▶ _EXERCISE DESCRIPTION_:
Return the lines below that contain "messages".

※ ※ ※

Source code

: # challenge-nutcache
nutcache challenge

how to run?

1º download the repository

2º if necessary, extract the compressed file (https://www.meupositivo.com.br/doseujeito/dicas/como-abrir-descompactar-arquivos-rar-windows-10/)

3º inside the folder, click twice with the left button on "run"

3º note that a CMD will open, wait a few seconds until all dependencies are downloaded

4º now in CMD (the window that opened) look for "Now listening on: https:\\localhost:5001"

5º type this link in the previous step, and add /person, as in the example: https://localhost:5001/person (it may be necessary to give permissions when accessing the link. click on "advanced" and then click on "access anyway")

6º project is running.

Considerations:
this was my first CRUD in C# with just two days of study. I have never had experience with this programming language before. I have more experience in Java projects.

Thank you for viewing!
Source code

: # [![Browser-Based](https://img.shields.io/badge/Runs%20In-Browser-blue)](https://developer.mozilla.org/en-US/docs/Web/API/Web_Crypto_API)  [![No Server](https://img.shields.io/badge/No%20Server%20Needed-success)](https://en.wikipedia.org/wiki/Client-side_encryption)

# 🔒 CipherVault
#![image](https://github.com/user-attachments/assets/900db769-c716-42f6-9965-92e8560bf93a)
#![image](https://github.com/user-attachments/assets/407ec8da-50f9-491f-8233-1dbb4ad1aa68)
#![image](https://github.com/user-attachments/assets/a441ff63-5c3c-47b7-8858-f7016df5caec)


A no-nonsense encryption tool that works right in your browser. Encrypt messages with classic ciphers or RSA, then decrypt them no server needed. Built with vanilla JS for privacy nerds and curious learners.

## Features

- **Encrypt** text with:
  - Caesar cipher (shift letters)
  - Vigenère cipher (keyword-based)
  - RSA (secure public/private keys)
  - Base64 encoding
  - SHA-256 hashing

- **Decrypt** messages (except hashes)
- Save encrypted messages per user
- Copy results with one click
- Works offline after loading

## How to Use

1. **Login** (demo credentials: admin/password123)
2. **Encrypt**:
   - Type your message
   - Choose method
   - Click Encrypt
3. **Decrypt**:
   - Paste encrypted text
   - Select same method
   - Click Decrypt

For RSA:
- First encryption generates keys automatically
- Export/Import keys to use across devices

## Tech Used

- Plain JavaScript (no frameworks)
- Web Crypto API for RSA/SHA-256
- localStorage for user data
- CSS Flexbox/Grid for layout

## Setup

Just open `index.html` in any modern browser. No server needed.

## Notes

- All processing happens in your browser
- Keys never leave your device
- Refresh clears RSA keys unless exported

※ ※ ※

▶ _YOUR SOLUTION_:
A no-nonsense encryption tool that works right in your browser. Encrypt messages with classic ciphers or RSA, then decrypt them no server needed. Built with vanilla JS for privacy nerds and curious learners.
- **Decrypt** messages (except hashes)
- Save encrypted messages per user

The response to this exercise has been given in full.